- [The task] Go through the listing below and output it word for word.

::::

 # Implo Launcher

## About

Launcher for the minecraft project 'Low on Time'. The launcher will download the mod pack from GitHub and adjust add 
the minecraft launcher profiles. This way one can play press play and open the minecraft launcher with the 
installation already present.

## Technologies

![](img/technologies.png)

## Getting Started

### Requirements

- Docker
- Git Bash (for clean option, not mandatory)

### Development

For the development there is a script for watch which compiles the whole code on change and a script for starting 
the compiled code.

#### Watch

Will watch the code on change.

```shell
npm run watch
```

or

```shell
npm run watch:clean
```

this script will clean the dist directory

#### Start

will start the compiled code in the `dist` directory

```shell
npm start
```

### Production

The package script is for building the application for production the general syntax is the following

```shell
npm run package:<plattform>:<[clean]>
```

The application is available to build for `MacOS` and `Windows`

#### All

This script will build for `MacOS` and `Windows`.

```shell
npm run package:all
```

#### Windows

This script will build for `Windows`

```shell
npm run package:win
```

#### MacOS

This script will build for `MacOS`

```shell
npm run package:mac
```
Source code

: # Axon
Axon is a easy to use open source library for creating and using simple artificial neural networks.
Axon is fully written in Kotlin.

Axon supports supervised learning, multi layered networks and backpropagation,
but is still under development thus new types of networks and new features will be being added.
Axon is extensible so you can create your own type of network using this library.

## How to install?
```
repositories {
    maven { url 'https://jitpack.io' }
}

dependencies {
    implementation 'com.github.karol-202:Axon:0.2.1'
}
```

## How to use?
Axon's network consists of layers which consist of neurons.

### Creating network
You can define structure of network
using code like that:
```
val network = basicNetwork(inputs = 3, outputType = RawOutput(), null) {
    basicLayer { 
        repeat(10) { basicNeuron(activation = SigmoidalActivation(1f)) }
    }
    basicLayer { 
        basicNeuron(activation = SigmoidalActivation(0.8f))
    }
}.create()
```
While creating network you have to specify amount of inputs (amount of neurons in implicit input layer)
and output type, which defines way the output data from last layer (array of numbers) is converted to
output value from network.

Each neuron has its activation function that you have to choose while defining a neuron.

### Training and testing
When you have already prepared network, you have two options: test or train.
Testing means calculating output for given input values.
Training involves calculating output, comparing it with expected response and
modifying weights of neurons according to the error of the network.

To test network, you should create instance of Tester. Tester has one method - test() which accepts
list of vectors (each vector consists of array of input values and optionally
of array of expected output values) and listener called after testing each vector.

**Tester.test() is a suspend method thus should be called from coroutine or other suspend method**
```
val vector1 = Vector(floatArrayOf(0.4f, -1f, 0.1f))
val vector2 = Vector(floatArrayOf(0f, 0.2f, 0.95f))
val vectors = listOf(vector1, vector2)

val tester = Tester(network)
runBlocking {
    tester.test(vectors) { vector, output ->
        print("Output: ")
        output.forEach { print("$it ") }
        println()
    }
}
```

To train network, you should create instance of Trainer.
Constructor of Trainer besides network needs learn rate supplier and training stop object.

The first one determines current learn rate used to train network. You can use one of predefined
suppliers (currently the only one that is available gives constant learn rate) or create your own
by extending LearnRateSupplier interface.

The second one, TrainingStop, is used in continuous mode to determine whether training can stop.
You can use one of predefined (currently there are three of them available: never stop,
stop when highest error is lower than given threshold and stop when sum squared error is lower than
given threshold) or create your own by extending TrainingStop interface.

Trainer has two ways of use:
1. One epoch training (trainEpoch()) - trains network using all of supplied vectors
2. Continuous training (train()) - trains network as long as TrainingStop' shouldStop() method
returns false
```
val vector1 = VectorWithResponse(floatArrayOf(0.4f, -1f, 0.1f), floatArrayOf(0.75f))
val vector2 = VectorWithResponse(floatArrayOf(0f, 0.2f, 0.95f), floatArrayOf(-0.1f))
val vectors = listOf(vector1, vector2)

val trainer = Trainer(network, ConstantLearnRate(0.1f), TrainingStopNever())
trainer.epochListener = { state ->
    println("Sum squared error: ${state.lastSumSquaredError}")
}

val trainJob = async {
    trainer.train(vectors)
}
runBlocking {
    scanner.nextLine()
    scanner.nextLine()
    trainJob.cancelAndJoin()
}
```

::::

- [Reply to the task]
 # Implo Launcher

## About

Launcher for the minecraft project 'Low on Time'. The launcher will download the mod pack from GitHub and adjust add 
the minecraft launcher profiles. This way one can play press play and open the minecraft launcher with the 
installation already present.

## Technologies

![](img/technologies.png)

## Getting Started

### Requirements

- Docker
- Git Bash (for clean option, not mandatory)

### Development

For the development there is a script for watch which compiles the whole code on change and a script for starting 
the compiled code.

#### Watch

Will watch the code on change.

```shell
npm run watch
```

or

```shell
npm run watch:clean
```

this script will clean the dist directory

#### Start

will start the compiled code in the `dist` directory

```shell
npm start
```

### Production

The package script is for building the application for production the general syntax is the following

```shell
npm run package:<plattform>:<[clean]>
```

The application is available to build for `MacOS` and `Windows`

#### All

This script will build for `MacOS` and `Windows`.

```shell
npm run package:all
```

#### Windows

This script will build for `Windows`

```shell
npm run package:win
```

#### MacOS

This script will build for `MacOS`

```shell
npm run package:mac
```
Source code

: # Axon
Axon is a easy to use open source library for creating and using simple artificial neural networks.
Axon is fully written in Kotlin.

Axon supports supervised learning, multi layered networks and backpropagation,
but is still under development thus new types of networks and new features will be being added.
Axon is extensible so you can create your own type of network using this library.

## How to install?
```
repositories {
    maven { url 'https://jitpack.io' }
}

dependencies {
    implementation 'com.github.karol-202:Axon:0.2.1'
}
```

## How to use?
Axon's network consists of layers which consist of neurons.

### Creating network
You can define structure of network
using code like that:
```
val network = basicNetwork(inputs = 3, outputType = RawOutput(), null) {
    basicLayer { 
        repeat(10) { basicNeuron(activation = SigmoidalActivation(1f)) }
    }
    basicLayer { 
        basicNeuron(activation = SigmoidalActivation(0.8f))
    }
}.create()
```
While creating network you have to specify amount of inputs (amount of neurons in implicit input layer)
and output type, which defines way the output data from last layer (array of numbers) is converted to
output value from network.

Each neuron has its activation function that you have to choose while defining a neuron.

### Training and testing
When you have already prepared network, you have two options: test or train.
Testing means calculating output for given input values.
Training involves calculating output, comparing it with expected response and
modifying weights of neurons according to the error of the network.

To test network, you should create instance of Tester. Tester has one method - test() which accepts
list of vectors (each vector consists of array of input values and optionally
of array of expected output values) and listener called after testing each vector.

**Tester.test() is a suspend method thus should be called from coroutine or other suspend method**
```
val vector1 = Vector(floatArrayOf(0.4f, -1f, 0.1f))
val vector2 = Vector(floatArrayOf(0f, 0.2f, 0.95f))
val vectors = listOf(vector1, vector2)

val tester = Tester(network)
runBlocking {
    tester.test(vectors) { vector, output ->
        print("Output: ")
        output.forEach { print("$it ") }
        println()
    }
}
```

To train network, you should create instance of Trainer.
Constructor of Trainer besides network needs learn rate supplier and training stop object.

The first one determines current learn rate used to train network. You can use one of predefined
suppliers (currently the only one that is available gives constant learn rate) or create your own
by extending LearnRateSupplier interface.

The second one, TrainingStop, is used in continuous mode to determine whether training can stop.
You can use one of predefined (currently there are three of them available: never stop,
stop when highest error is lower than given threshold and stop when sum squared error is lower than
given threshold) or create your own by extending TrainingStop interface.

Trainer has two ways of use:
1. One epoch training (trainEpoch()) - trains network using all of supplied vectors
2. Continuous training (train()) - trains network as long as TrainingStop' shouldStop() method
returns false
```
val vector1 = VectorWithResponse(floatArrayOf(0.4f, -1f, 0.1f), floatArrayOf(0.75f))
val vector2 = VectorWithResponse(floatArrayOf(0f, 0.2f, 0.95f), floatArrayOf(-0.1f))
val vectors = listOf(vector1, vector2)

val trainer = Trainer(network, ConstantLearnRate(0.1f), TrainingStopNever())
trainer.epochListener = { state ->
    println("Sum squared error: ${state.lastSumSquaredError}")
}

val trainJob = async {
    trainer.train(vectors)
}
runBlocking {
    scanner.nextLine()
    scanner.nextLine()
    trainJob.cancelAndJoin()
}
```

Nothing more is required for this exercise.